Meditación en casa
Meditación en casa

Cuando queremos meditar, lo primero que debemos entender es que este es un proceso en el que el cuerpo está relajado y cómodo. Por esto, para comenzar, debemos elegir un espacio donde no haya interrupciones, donde podamos acostarnos o sentarnos de la manera más relajada para nuestro cuerpo. La meditación es en sí una práctica suave, para centrarnos.

Ahora, cerramos los ojos, sin forzar los párpados o generar tensiones en la cara.

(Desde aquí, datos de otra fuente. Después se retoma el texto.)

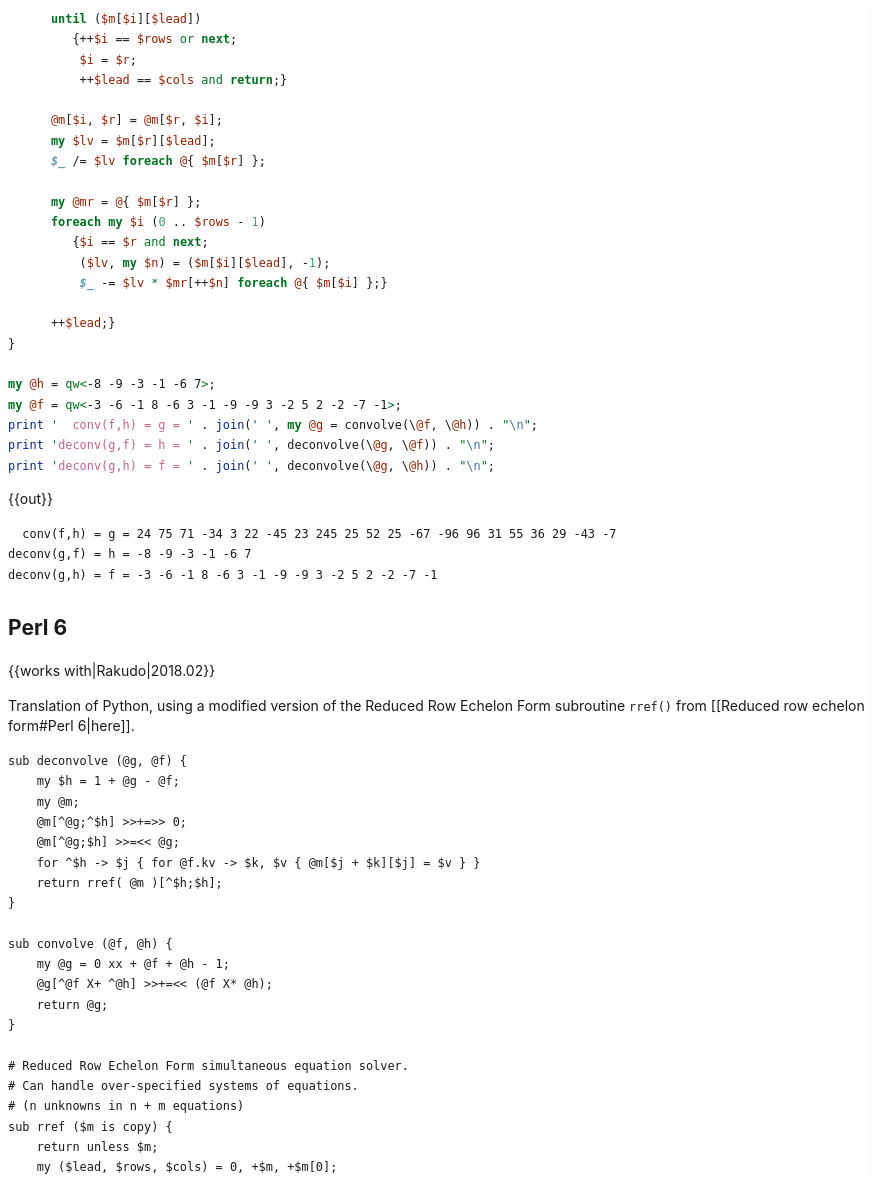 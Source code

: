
 ```perl
      until ($m[$i][$lead])
         {++$i == $rows or next;
          $i = $r;
          ++$lead == $cols and return;}

      @m[$i, $r] = @m[$r, $i];
      my $lv = $m[$r][$lead];
      $_ /= $lv foreach @{ $m[$r] };

      my @mr = @{ $m[$r] };
      foreach my $i (0 .. $rows - 1)
         {$i == $r and next;
          ($lv, my $n) = ($m[$i][$lead], -1);
          $_ -= $lv * $mr[++$n] foreach @{ $m[$i] };}

      ++$lead;}
}

my @h = qw<-8 -9 -3 -1 -6 7>;
my @f = qw<-3 -6 -1 8 -6 3 -1 -9 -9 3 -2 5 2 -2 -7 -1>;
print '  conv(f,h) = g = ' . join(' ', my @g = convolve(\@f, \@h)) . "\n";
print 'deconv(g,f) = h = ' . join(' ', deconvolve(\@g, \@f)) . "\n";
print 'deconv(g,h) = f = ' . join(' ', deconvolve(\@g, \@h)) . "\n";
```

{{out}}

```txt
  conv(f,h) = g = 24 75 71 -34 3 22 -45 23 245 25 52 25 -67 -96 96 31 55 36 29 -43 -7
deconv(g,f) = h = -8 -9 -3 -1 -6 7
deconv(g,h) = f = -3 -6 -1 8 -6 3 -1 -9 -9 3 -2 5 2 -2 -7 -1
```



## Perl 6

{{works with|Rakudo|2018.02}}

Translation of Python, using a modified version of the Reduced Row Echelon Form subroutine <code>rref()</code> from [[Reduced row echelon form#Perl 6|here]].


```perl6
sub deconvolve (@g, @f) {
    my $h = 1 + @g - @f;
    my @m;
    @m[^@g;^$h] >>+=>> 0;
    @m[^@g;$h] >>=<< @g;
    for ^$h -> $j { for @f.kv -> $k, $v { @m[$j + $k][$j] = $v } }
    return rref( @m )[^$h;$h];
}

sub convolve (@f, @h) {
    my @g = 0 xx + @f + @h - 1;
    @g[^@f X+ ^@h] >>+=<< (@f X* @h);
    return @g;
}

# Reduced Row Echelon Form simultaneous equation solver.
# Can handle over-specified systems of equations.
# (n unknowns in n + m equations)
sub rref ($m is copy) {
    return unless $m;
    my ($lead, $rows, $cols) = 0, +$m, +$m[0];

```
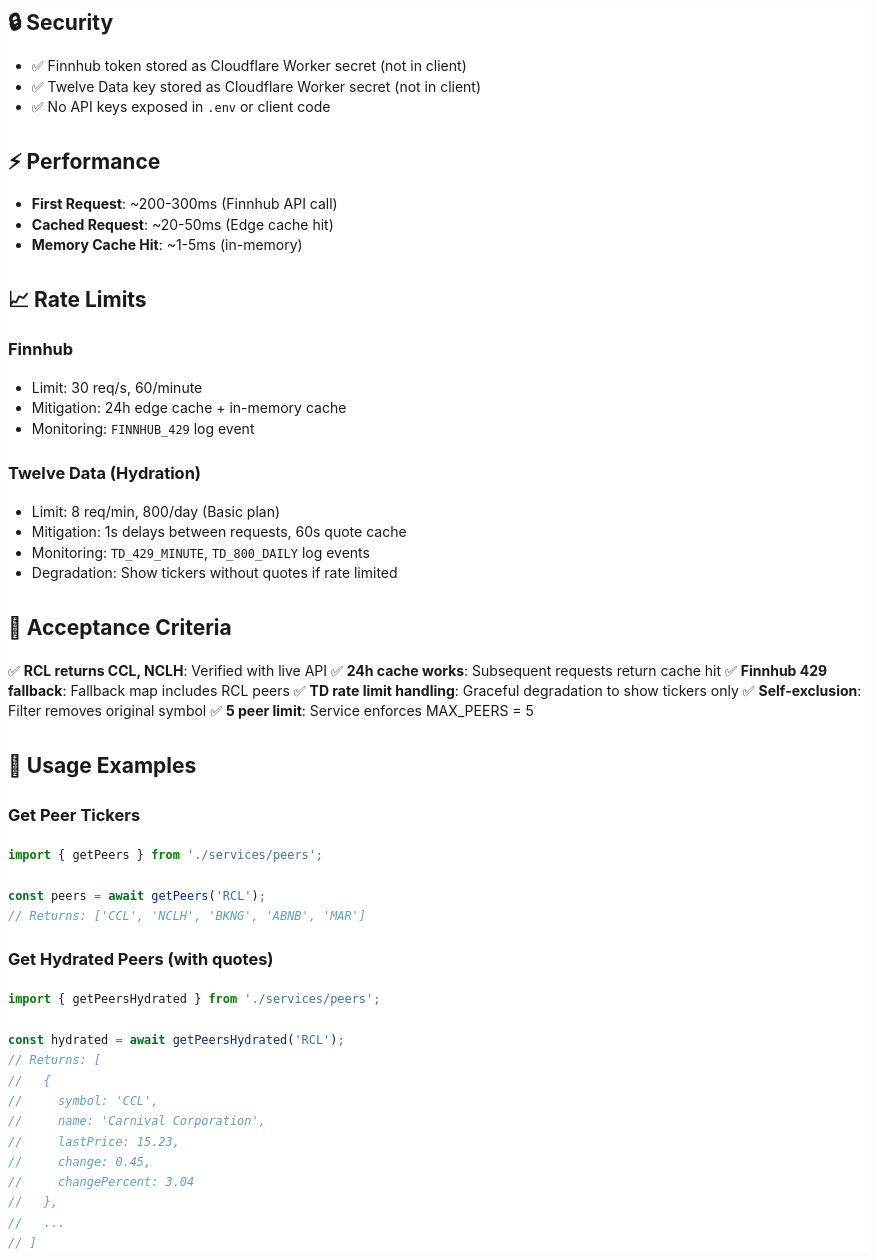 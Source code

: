 ## 🔒 Security

- ✅ Finnhub token stored as Cloudflare Worker secret (not in client)
- ✅ Twelve Data key stored as Cloudflare Worker secret (not in client)
- ✅ No API keys exposed in `.env` or client code

## ⚡ Performance

- **First Request**: ~200-300ms (Finnhub API call)
- **Cached Request**: ~20-50ms (Edge cache hit)
- **Memory Cache Hit**: ~1-5ms (in-memory)

## 📈 Rate Limits

### Finnhub
- Limit: 30 req/s, 60/minute
- Mitigation: 24h edge cache + in-memory cache
- Monitoring: `FINNHUB_429` log event

### Twelve Data (Hydration)
- Limit: 8 req/min, 800/day (Basic plan)
- Mitigation: 1s delays between requests, 60s quote cache
- Monitoring: `TD_429_MINUTE`, `TD_800_DAILY` log events
- Degradation: Show tickers without quotes if rate limited

## 🎯 Acceptance Criteria

✅ **RCL returns CCL, NCLH**: Verified with live API
✅ **24h cache works**: Subsequent requests return cache hit
✅ **Finnhub 429 fallback**: Fallback map includes RCL peers
✅ **TD rate limit handling**: Graceful degradation to show tickers only
✅ **Self-exclusion**: Filter removes original symbol
✅ **5 peer limit**: Service enforces MAX_PEERS = 5

## 🚀 Usage Examples

### Get Peer Tickers
```javascript
import { getPeers } from './services/peers';

const peers = await getPeers('RCL');
// Returns: ['CCL', 'NCLH', 'BKNG', 'ABNB', 'MAR']
```

### Get Hydrated Peers (with quotes)
```javascript
import { getPeersHydrated } from './services/peers';

const hydrated = await getPeersHydrated('RCL');
// Returns: [
//   {
//     symbol: 'CCL',
//     name: 'Carnival Corporation',
//     lastPrice: 15.23,
//     change: 0.45,
//     changePercent: 3.04
//   },
//   ...
// ]
```
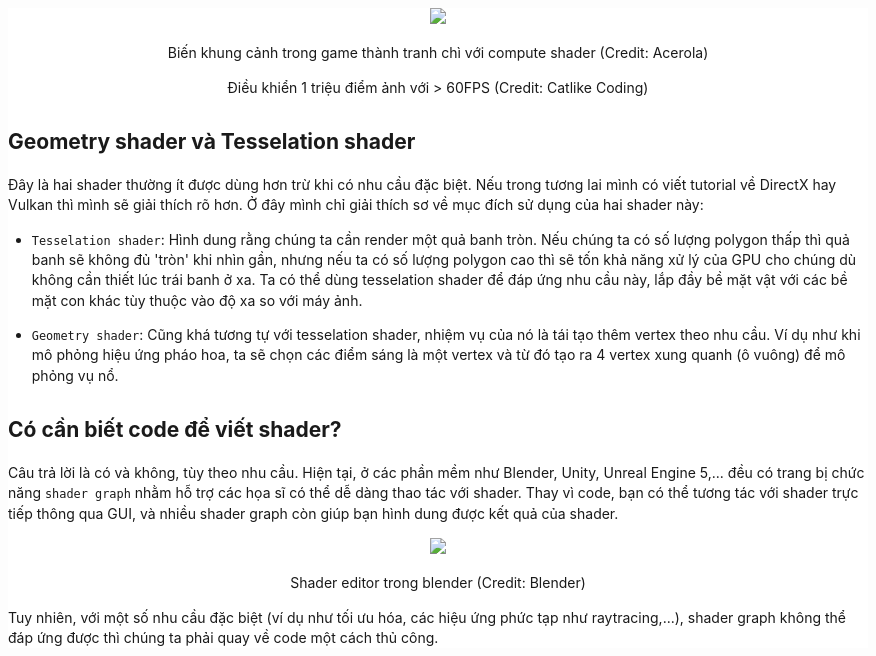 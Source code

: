 <figure>
<p align="center" width="100%">
  <img src="https://raw.githubusercontent.com/GarrettGunnell/AcerolaFX/refs/heads/main/Examples/example7.png"
    style="width:75%">
  <figcaption><p align="center">Biến khung cảnh trong game thành tranh chì với compute shader (Credit: Acerola)</p></figcaption>
  </p>
</figure>

<figure>
<p align="center" width="100%" controls>
  <video width="75%">
    <source src="https://catlikecoding.com/unity/tutorials/basics/compute-shaders/gpu-function-library/continuous-morphing.mp4" type="video/mp4">
  </video>
  <figcaption><p align="center">Điều khiển 1 triệu điểm ảnh với > 60FPS (Credit: Catlike Coding)</p></figcaption>
  </p>
</figure>

## Geometry shader và Tesselation shader
Đây là hai shader thường ít được dùng hơn trừ khi có nhu cầu đặc biệt. Nếu trong tương lai mình có viết tutorial về DirectX hay Vulkan thì mình sẽ giải thích rõ hơn. Ở đây mình chỉ giải thích sơ về mục đích sử dụng của hai shader này:

- `Tesselation shader`: Hình dung rằng chúng ta cần render một quả banh tròn. Nếu chúng ta có số lượng polygon thấp thì quả banh sẽ không đủ 'tròn' khi nhìn gần, nhưng nếu ta có số lượng polygon cao thì sẽ tốn khả năng xử lý của GPU cho chúng dù không cần thiết lúc trái banh ở xa. Ta có thể dùng tesselation shader để đáp ứng nhu cầu này, lắp đầy bề mặt vật với các bề mặt con khác tùy thuộc vào độ xa so với máy ảnh. 

- `Geometry shader`: Cũng khá tương tự với tesselation shader, nhiệm vụ của nó là tái tạo thêm vertex theo nhu cầu. Ví dụ như khi mô phỏng hiệu ứng pháo hoa, ta sẽ chọn các điểm sáng là một vertex và từ đó tạo ra 4 vertex xung quanh (ô vuông) để mô phỏng vụ nổ.

## Có cần biết code để viết shader?
Câu trả lời là có và không, tùy theo nhu cầu. Hiện tại, ở các phần mềm như Blender, Unity, Unreal Engine 5,... đều có trang bị chức năng `shader graph` nhằm hỗ trợ các họa sĩ có thể dễ dàng thao tác với shader. Thay vì code, bạn có thể tương tác với shader trực tiếp thông qua GUI, và nhiều shader graph còn giúp bạn hình dung được kết quả của shader. 

<figure>
<p align="center" width="100%">
  <img src="https://docs.blender.org/manual/en/latest/_images/editors_shader-editor_main.png"
    style="width:75%">
  <figcaption><p align="center">Shader editor trong blender (Credit: Blender)</p></figcaption>
  </p>
</figure>

Tuy nhiên, với một số nhu cầu đặc biệt (ví dụ như tối ưu hóa, các hiệu ứng phức tạp như raytracing,...), shader graph không thể đáp ứng được thì chúng ta phải quay về code một cách thủ công.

  • Concentrémonos en la mente; ella actúa siempre. Nos muestra imágenes (no debemos rechazarlas), nos muestra juegos de luz que se filtran por los párpados (observemos), nos aumenta el volumen de los sonidos, cuando estamos meditando, al cerrar los ojos.
  • Oigamos esos sonidos, los carros, las voces, lo que se oye a lo lejos.
  • Inhalemos profundamente, suave, sin respiraciones cortadas.
  • Retengamos el aliento un poco más.
  • Exhalemos, suave, largo, sin tensión, sin angustia.
  • Inhalemos nuevamente, suave, largo, tomemos aire con abundancia, libremente.
  • Retengamos el aliento durante 3 segundos.
  • Exhalemos muy suave, desocupando los pulmones, “normalicemos” la respiración.
  • Seamos conscientes de nuestro cuerpo, seamos conscientes de las piernas, del tronco, de la cabeza, de los brazos. Veamos con los ojos cerrados nuestro cuerpo, al tiempo que pensamos “no soy esto”, “no soy este cuerpo”, “no soy estas piernas”, “no soy estos brazos, ni ese tronco, ni esa cabeza”.
  • Ahora percibimos esos ruidos que se oyen cerca y a lo lejos, al tiempo que pensamos “no soy estos oídos que perciben esos ruidos y no soy esos ruidos”.
  • Ahora percibimos las imágenes y los pensamientos que nos trae la mente cuando meditamos, al tiempo que pensamos “no soy esas imágenes ni soy esto que la mente piensa como loca”.
  • Ahora sonreímos, sintámonos felices. Todo está bien, todo ocurre por algo.
  • Al desaparecer el cuerpo, al desaparecer los sonidos, al desaparecer las imágenes y los pensamientos, solamente somos energía. Una energía en corriente, como un río. Somos como un río de energía, pero los ríos necesitan cauce.
  • Oigamos de nuevo los ruidos y los sonidos, los cercanos y los lejanos, y con nuestro poder mental alejémoslos, oigamos todo lejos, que nada negativo nos afecte.
  • Nosotros somos solo positivismo, solo progreso.
  • Los problemas no existen, solo están en la mente, de ahora en adelante desaparece de nuestra mente la palabra “problema” y es automáticamente reemplazada por “solución”.
  • Estamos en este momento, en esta meditación, “reprogramando” nuestra mente. Ya no somos esa angustia y ese trauma que aprendimos desde niños, ahora somos luz, un río de energía de progreso y solución que nosotros mismos controlamos en el cauce de la meditación.
  • Inhalamos profundamente, despacio, suave, sin prisa.
  • Retenemos un poco más.
  • Exhalamos, largo, despacio; normalizamos la respiración.
  • Suavemente abrimos los ojos.


Aquí nos incorporamos de nuestra posición de comodidad, con la mente despejada, y retomamos nuestras labores.